-------------------
🚀 Features
^^^^^^^^^^^^^
- Add support for Python 3.9
- Add the ``cache`` (default to ``cachetools.TTLCache(maxsize=1024,
ttl=1200)``) attribute to the ``KG`` class to significantly speed up the walks
extraction through caching.
- Add the ``is_update`` (default to ``False``) hyper-parameter in the ``fit``
method of the ``Embedder`` and ``Word2Vec`` classes to update an existing
vocabulary.
- Add the ``literals`` (default to ``[]``) attribute in the ``KG`` class to
support a basic literal extraction.
- Add the ``mul_req`` (default to ``False``) attribute to the ``KG`` class to
speed up the extraction of walks and literals for remote Knowledge Graph by
sending asynchronous requests.
- Add the ``n_jobs`` (default to ``None``) attribute to the ``Walker`` class
to speed up the extraction of walks with multiprocessing.

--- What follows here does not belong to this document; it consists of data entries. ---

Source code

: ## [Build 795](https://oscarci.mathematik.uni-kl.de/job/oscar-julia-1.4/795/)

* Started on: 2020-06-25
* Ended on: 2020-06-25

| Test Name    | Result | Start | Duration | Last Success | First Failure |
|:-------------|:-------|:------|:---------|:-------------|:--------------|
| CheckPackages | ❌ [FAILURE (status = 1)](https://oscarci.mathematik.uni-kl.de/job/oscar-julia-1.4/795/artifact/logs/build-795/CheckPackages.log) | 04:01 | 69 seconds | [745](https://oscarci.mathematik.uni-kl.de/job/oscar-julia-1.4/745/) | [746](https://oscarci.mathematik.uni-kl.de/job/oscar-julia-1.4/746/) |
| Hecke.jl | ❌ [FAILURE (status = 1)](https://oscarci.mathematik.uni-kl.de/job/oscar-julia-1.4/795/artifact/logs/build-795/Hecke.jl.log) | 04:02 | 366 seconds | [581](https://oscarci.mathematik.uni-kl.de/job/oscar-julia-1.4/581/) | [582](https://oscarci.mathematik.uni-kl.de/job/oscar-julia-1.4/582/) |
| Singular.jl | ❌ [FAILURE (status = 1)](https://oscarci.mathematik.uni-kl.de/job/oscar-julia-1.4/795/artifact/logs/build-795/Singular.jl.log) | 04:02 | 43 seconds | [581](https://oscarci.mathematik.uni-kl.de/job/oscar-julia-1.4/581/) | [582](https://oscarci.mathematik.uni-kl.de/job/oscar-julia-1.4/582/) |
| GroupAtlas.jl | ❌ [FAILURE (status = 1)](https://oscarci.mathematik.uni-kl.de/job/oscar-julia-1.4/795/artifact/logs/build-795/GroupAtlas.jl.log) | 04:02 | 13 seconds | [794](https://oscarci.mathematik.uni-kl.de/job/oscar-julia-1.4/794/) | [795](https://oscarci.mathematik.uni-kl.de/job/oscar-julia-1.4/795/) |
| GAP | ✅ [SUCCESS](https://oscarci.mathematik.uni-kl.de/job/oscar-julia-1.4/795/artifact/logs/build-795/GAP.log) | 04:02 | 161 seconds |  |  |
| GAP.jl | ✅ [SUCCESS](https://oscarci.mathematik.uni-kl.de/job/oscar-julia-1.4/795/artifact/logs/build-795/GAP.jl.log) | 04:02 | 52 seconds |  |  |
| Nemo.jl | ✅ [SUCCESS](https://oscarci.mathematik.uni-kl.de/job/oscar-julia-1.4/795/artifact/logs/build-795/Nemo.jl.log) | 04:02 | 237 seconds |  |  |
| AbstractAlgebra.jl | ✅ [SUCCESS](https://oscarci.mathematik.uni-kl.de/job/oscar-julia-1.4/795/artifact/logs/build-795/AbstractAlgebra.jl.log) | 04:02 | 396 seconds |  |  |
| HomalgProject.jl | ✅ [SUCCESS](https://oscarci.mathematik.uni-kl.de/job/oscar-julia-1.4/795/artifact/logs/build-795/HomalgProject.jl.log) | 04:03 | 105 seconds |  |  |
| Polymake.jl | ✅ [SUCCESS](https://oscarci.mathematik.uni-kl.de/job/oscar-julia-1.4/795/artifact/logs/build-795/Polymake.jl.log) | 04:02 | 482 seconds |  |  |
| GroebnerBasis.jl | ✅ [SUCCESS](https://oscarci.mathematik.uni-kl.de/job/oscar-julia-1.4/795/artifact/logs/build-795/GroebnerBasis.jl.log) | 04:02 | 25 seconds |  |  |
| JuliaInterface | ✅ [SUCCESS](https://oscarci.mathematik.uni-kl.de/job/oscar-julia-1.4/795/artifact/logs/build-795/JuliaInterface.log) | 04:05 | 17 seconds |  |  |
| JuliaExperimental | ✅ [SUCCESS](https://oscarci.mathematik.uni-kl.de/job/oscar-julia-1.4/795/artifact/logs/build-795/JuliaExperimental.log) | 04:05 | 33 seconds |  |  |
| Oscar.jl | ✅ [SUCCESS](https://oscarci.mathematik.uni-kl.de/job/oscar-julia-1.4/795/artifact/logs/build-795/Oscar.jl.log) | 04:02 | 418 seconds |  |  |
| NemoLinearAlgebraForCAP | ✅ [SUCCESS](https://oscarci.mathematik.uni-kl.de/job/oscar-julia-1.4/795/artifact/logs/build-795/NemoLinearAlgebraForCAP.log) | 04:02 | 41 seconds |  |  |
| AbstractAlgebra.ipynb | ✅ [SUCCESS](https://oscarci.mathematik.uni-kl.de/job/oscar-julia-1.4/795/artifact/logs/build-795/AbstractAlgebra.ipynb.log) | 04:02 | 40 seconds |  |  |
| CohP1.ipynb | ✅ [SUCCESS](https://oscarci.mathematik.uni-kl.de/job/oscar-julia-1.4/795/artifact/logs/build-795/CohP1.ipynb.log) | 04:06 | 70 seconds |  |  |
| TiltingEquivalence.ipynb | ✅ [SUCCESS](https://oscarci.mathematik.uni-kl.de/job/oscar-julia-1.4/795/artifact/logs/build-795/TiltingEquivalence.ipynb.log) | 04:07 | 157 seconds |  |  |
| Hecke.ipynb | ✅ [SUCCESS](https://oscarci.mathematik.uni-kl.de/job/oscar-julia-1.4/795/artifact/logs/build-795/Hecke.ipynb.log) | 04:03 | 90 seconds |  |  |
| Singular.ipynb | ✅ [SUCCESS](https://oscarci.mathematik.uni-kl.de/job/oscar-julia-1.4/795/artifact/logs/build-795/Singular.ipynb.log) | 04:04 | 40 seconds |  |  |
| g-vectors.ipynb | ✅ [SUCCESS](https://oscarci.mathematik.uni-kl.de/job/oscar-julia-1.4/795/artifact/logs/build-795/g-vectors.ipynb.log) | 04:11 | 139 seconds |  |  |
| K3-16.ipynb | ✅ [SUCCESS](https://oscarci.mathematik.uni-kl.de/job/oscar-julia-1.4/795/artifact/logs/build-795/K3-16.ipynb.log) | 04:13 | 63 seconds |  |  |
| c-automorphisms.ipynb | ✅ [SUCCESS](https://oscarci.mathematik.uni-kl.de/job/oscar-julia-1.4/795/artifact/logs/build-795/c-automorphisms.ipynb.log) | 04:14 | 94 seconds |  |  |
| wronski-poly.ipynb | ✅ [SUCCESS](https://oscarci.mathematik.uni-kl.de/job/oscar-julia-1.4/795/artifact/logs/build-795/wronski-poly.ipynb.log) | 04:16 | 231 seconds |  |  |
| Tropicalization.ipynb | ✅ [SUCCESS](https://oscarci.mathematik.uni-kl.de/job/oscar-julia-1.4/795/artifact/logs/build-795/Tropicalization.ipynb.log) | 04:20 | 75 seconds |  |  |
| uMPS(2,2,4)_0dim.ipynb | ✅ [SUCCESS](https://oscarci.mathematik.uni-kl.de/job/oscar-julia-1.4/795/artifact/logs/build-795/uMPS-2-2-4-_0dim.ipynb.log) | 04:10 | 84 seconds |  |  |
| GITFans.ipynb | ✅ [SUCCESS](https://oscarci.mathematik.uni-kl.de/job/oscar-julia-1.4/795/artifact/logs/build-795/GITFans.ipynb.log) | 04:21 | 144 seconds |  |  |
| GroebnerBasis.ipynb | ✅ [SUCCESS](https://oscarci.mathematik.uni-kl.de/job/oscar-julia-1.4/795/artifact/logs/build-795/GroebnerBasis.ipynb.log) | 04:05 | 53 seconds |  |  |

- Add the ``random_state`` (default to ``None``) parameter for the ``Walker``
class to handle better random determinism with walking and sampling
strategies.
- Add the ``verbose`` (default to ``0``) attribute to the
``RDF2VecTransformer`` class to display useful debugging information and to
measure the time of extraction, fit and generation of embeddings and
literals.
- Add the ``with_reverse`` (default to ``False``) parameter for the ``Walker``
class to generate more walks and improve the accuracy with ``Word2Vec``, by
including the parents of the entities in the walks.
- Add the possibility to do online learning of a model with the ``load`` and
the ``save`` methods in the ``RDF2VecTransformer`` class.
- Add the validators for class parameter attributes.
Added
^^^^^
- Add the ``Connector`` generic class to simplify the implementation of new
connectors.
- Add the ``SPARQLConnector`` class to delegate the connection part to the
SPARQL endpoint server.
- Add the ``Vertex`` class in a slot to reduce RAM usage.
- Add the ``WalkerNotSupported`` and ``SamplerNotSupported`` exceptions in the
``Walker`` and ``Sampler`` classes when a walking strategy and a sampling
strategy is not supported.
- Add the ``_cast_literals`` private method to the ``KG`` class to convert the
raw literals of an entity according to their real types.
- Add the ``_embeddings``, ``_entities``, ``_literals``, and ``_walks``,
attributes in the ``RDF2VecTransformer`` class to be able to get all the
embeddings, entities, literals, and walks after the online training of a
model.
- Add the ``_fill_hops`` private method in the ``KG`` class to fill the entity
hops in cache when ``mul_req=True`` is provided for a remote Knowledge Graph.
- Add the ``_get_hops`` private method in the ``KG`` class to get the hops of a
vertex for a local Knowledge Graph.
- Add the ``_is_support_remote`` (default to ``False``) private attribute in
the ``Walker`` and ``Sampler`` classes to restrict the use of walking and
sampling strategies for some remote/local Knowledge Graph.
- Add the ``_res2hops`` private method in the ``KG`` class to convert a JSON
response from a SPARQL endpoint server to hops.
- Add the ``add_walk`` method to the ``KG`` class to simplify the addition of
walk in a Knowledge Graph.
- Add the `attr <https://github.com/python-attrs/attrs>`__ decorator for all
classes.
- Add the ``examples/online-training`` and ``examples/literals`` files to
illustrate the use of online training and literals with ``pyRDF2Vec``.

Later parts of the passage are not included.